SIGNÉ par Fabienne RAYON, présidente de chambre, et par Léa ROUVRAY, greffier placé, à qui la minute de la décision a été remise par le magistrat signataire.
EXPOSE DU LITIGE
Le 31 mai 2022, la commission des droits et de l’autonomie des personnes handicapés de la Haute-Marne, (CDAPH) a rejeté la demande portant sur la prestation de compensation du handicap (PCH) déposée le 21 avril 2022 par Mme [Z] auprès de la maison des personnes handicapées de Haute-Marne (MDPH) au motif que : « la limite d’âge pour solliciter la prestation de compensation du handicap est de 60 ans sauf dans certains cas dérogatoires.

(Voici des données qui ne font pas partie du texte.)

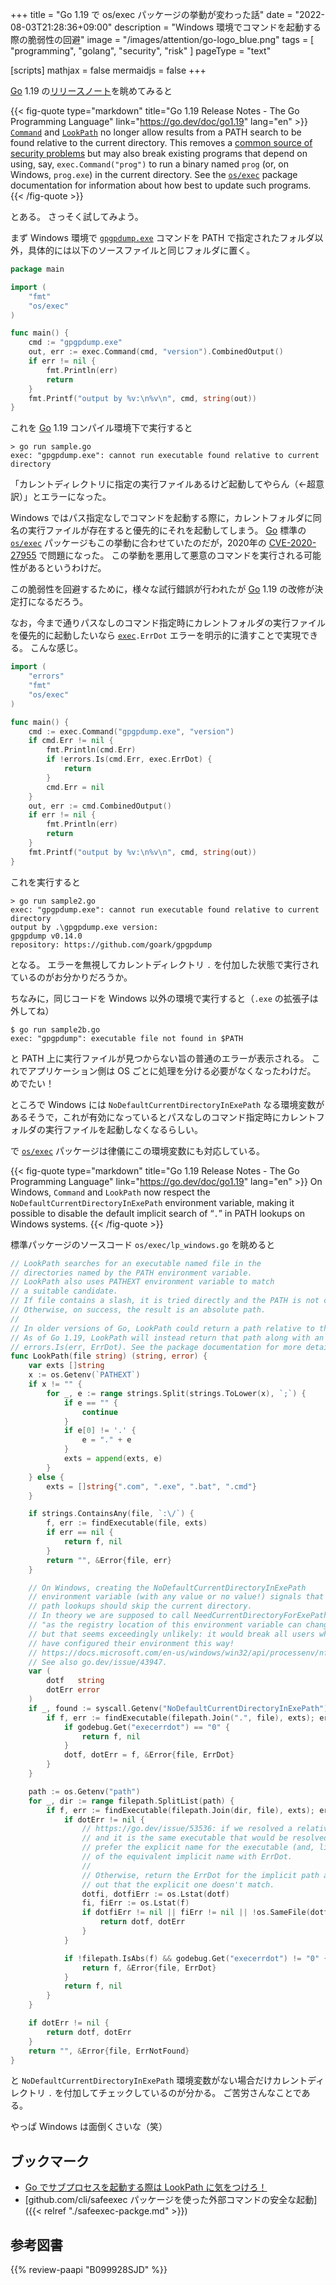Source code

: +++
title = "Go 1.19 で os/exec パッケージの挙動が変わった話"
date =  "2022-08-03T21:28:36+09:00"
description = "Windows 環境でコマンドを起動する際の脆弱性の回避"
image = "/images/attention/go-logo_blue.png"
tags = [ "programming", "golang", "security", "risk" ]
pageType = "text"

[scripts]
  mathjax = false
  mermaidjs = false
+++

[Go] 1.19 の[リリースノート](https://go.dev/doc/go1.19 "Go 1.19 Release Notes - The Go Programming Language")を眺めてみると

{{< fig-quote type="markdown" title="Go 1.19 Release Notes - The Go Programming Language" link="https://go.dev/doc/go1.19" lang="en" >}}
[`Command`](https://go.dev/pkg/os/exec/#Command) and [`LookPath`](https://go.dev/pkg/os/exec/#LookPath) no longer allow results from a PATH search to be found relative to the current directory. This removes a [common source of security problems](https://go.dev/blog/path-security) but may also break existing programs that depend on using, say, `exec.Command("prog")` to run a binary named `prog` (or, on Windows, `prog.exe`) in the current directory. See the [`os/exec`](https://go.dev/pkg/os/exec/) package documentation for information about how best to update such programs.
{{< /fig-quote >}}

とある。
さっそく試してみよう。

まず Windows 環境で [`gpgpdump.exe`](https://github.com/goark/gpgpdump "goark/gpgpdump: OpenPGP packet visualizer") コマンドを PATH で指定されたフォルダ以外，具体的には以下のソースファイルと同じフォルダに置く。

```go
package main

import (
    "fmt"
    "os/exec"
)

func main() {
    cmd := "gpgpdump.exe"
    out, err := exec.Command(cmd, "version").CombinedOutput()
    if err != nil {
        fmt.Println(err)
        return
    }
    fmt.Printf("output by %v:\n%v\n", cmd, string(out))
}
```

これを [Go] 1.19 コンパイル環境下で実行すると

```text
> go run sample.go
exec: "gpgpdump.exe": cannot run executable found relative to current directory
```

「カレントディレクトリに指定の実行ファイルあるけど起動してやらん（←超意訳）」とエラーになった。

Windows ではパス指定なしでコマンドを起動する際に，カレントフォルダに同名の実行ファイルが存在すると優先的にそれを起動してしまう。
[Go] 標準の [`os/exec`][`exec`] パッケージもこの挙動に合わせていたのだが，2020年の [CVE-2020-27955] で問題になった。
この挙動を悪用して悪意のコマンドを実行される可能性があるというわけだ。

この脆弱性を回避するために，様々な試行錯誤が行われたが [Go] 1.19 の改修が決定打になるだろう。

なお，今まで通りパスなしのコマンド指定時にカレントフォルダの実行ファイルを優先的に起動したいなら [`exec`]`.ErrDot` エラーを明示的に潰すことで実現できる。
こんな感じ。

```go {hl_lines=["9-15"]}
import (
    "errors"
    "fmt"
    "os/exec"
)

func main() {
    cmd := exec.Command("gpgpdump.exe", "version")
    if cmd.Err != nil {
        fmt.Println(cmd.Err)
        if !errors.Is(cmd.Err, exec.ErrDot) {
            return
        }
        cmd.Err = nil
    }
    out, err := cmd.CombinedOutput()
    if err != nil {
        fmt.Println(err)
        return
    }
    fmt.Printf("output by %v:\n%v\n", cmd, string(out))
}
```

これを実行すると

```text
> go run sample2.go
exec: "gpgpdump.exe": cannot run executable found relative to current directory
output by .\gpgpdump.exe version:
gpgpdump v0.14.0
repository: https://github.com/goark/gpgpdump
```

となる。
エラーを無視してカレントディレクトリ `.` を付加した状態で実行されているのがお分かりだろうか。

ちなみに，同じコードを Windows 以外の環境で実行すると（`.exe` の拡張子は外してね）

```text
$ go run sample2b.go 
exec: "gpgpdump": executable file not found in $PATH
```

と PATH 上に実行ファイルが見つからない旨の普通のエラーが表示される。
これでアプリケーション側は OS ごとに処理を分ける必要がなくなったわけだ。
めでたい！

ところで Windows には `NoDefaultCurrentDirectoryInExePath` なる環境変数があるそうで，これが有効になっているとパスなしのコマンド指定時にカレントフォルダの実行ファイルを起動しなくなるらしい。

で [`os/exec`][`exec`] パッケージは律儀にこの環境変数にも対応している。

{{< fig-quote type="markdown" title="Go 1.19 Release Notes - The Go Programming Language" link="https://go.dev/doc/go1.19" lang="en" >}}
On Windows, `Command` and `LookPath` now respect the `NoDefaultCurrentDirectoryInExePath` environment variable, making it possible to disable the default implicit search of “`.`” in PATH lookups on Windows systems.
{{< /fig-quote >}}


標準パッケージのソースコード `os/exec/lp_windows.go` を眺めると

```go {hl_lines=["49-56"]}
// LookPath searches for an executable named file in the
// directories named by the PATH environment variable.
// LookPath also uses PATHEXT environment variable to match
// a suitable candidate.
// If file contains a slash, it is tried directly and the PATH is not consulted.
// Otherwise, on success, the result is an absolute path.
//
// In older versions of Go, LookPath could return a path relative to the current directory.
// As of Go 1.19, LookPath will instead return that path along with an error satisfying
// errors.Is(err, ErrDot). See the package documentation for more details.
func LookPath(file string) (string, error) {
    var exts []string
    x := os.Getenv(`PATHEXT`)
    if x != "" {
        for _, e := range strings.Split(strings.ToLower(x), `;`) {
            if e == "" {
                continue
            }
            if e[0] != '.' {
                e = "." + e
            }
            exts = append(exts, e)
        }
    } else {
        exts = []string{".com", ".exe", ".bat", ".cmd"}
    }

    if strings.ContainsAny(file, `:\/`) {
        f, err := findExecutable(file, exts)
        if err == nil {
            return f, nil
        }
        return "", &Error{file, err}
    }

    // On Windows, creating the NoDefaultCurrentDirectoryInExePath
    // environment variable (with any value or no value!) signals that
    // path lookups should skip the current directory.
    // In theory we are supposed to call NeedCurrentDirectoryForExePathW
    // "as the registry location of this environment variable can change"
    // but that seems exceedingly unlikely: it would break all users who
    // have configured their environment this way!
    // https://docs.microsoft.com/en-us/windows/win32/api/processenv/nf-processenv-needcurrentdirectoryforexepathw
    // See also go.dev/issue/43947.
    var (
        dotf   string
        dotErr error
    )
    if _, found := syscall.Getenv("NoDefaultCurrentDirectoryInExePath"); !found {
        if f, err := findExecutable(filepath.Join(".", file), exts); err == nil {
            if godebug.Get("execerrdot") == "0" {
                return f, nil
            }
            dotf, dotErr = f, &Error{file, ErrDot}
        }
    }

    path := os.Getenv("path")
    for _, dir := range filepath.SplitList(path) {
        if f, err := findExecutable(filepath.Join(dir, file), exts); err == nil {
            if dotErr != nil {
                // https://go.dev/issue/53536: if we resolved a relative path implicitly,
                // and it is the same executable that would be resolved from the explicit %PATH%,
                // prefer the explicit name for the executable (and, likely, no error) instead
                // of the equivalent implicit name with ErrDot.
                //
                // Otherwise, return the ErrDot for the implicit path as soon as we find
                // out that the explicit one doesn't match.
                dotfi, dotfiErr := os.Lstat(dotf)
                fi, fiErr := os.Lstat(f)
                if dotfiErr != nil || fiErr != nil || !os.SameFile(dotfi, fi) {
                    return dotf, dotErr
                }
            }

            if !filepath.IsAbs(f) && godebug.Get("execerrdot") != "0" {
                return f, &Error{file, ErrDot}
            }
            return f, nil
        }
    }

    if dotErr != nil {
        return dotf, dotErr
    }
    return "", &Error{file, ErrNotFound}
}
```

と `NoDefaultCurrentDirectoryInExePath` 環境変数がない場合だけカレントディレクトリ `.` を付加してチェックしているのが分かる。
ご苦労さんなことである。

やっぱ Windows は面倒くさいな（笑）

## ブックマーク

- [Go でサブプロセスを起動する際は LookPath に気をつけろ！](https://zenn.dev/spiegel/articles/20201107-lookpath-by-golang)
- [github.com/cli/safeexec パッケージを使った外部コマンドの安全な起動]({{< relref "./safeexec-packge.md" >}})

[Go]: https://go.dev/
[`exec`]: https://pkg.go.dev/os/exec "exec package - os/exec - Go Packages"
[CVE-2020-27955]: https://nvd.nist.gov/vuln/detail/CVE-2020-27955

## 参考図書

{{% review-paapi "B099928SJD" %}} <!-- プログラミング言語Go -->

La CDAPH a reconnu que les difficultés que vous rencontriez pour réaliser des activités de la vie quotidienne avant vos 60 ans ne correspondaient pas aux critères dérogatoires pour l’attribution de la PCH. Vous ne pouvez donc pas bénéficier de la PCH (article D. 245-3 et L245-1 du code de l’action sociale et des familles). ».
Mme [Z] a formé un recours administratif préalable obligatoire (RAPO) à l’encontre de cette décision que la CDAPH a rejeté par décision du 30 août 2022.
Mme [Z] a contesté la décision de rejet de la CDAPH de sa demande de PCH devant le pôle social du tribunal judiciaire de Chaumont lequel, par jugement du 26 septembre 2023, a :
— confirmé la décision de la commission des droits et de l’autonomie des personnes handicapées du 30 août 2022 rejetant la demande de PCH,
— débouté Mme [Z] de son recours tendant à obtenir la prestation de compensation du handicap,
— condamné Mme [Z] aux dépens.
Par déclaration enregistrée le 20 octobre 2023, Mme [Z] a relevé appel de cette décision.
Le conseil de Mme [Z] a adressé à la MDPH ses conclusions et pièces par lettres recommandées avec accusé de réception distinctes, qui lui sont parvenues, au vu des accusés de réception correspondants, le 12 janvier 2024 pour les conclusions et le 29 janvier suivant pour les pièces.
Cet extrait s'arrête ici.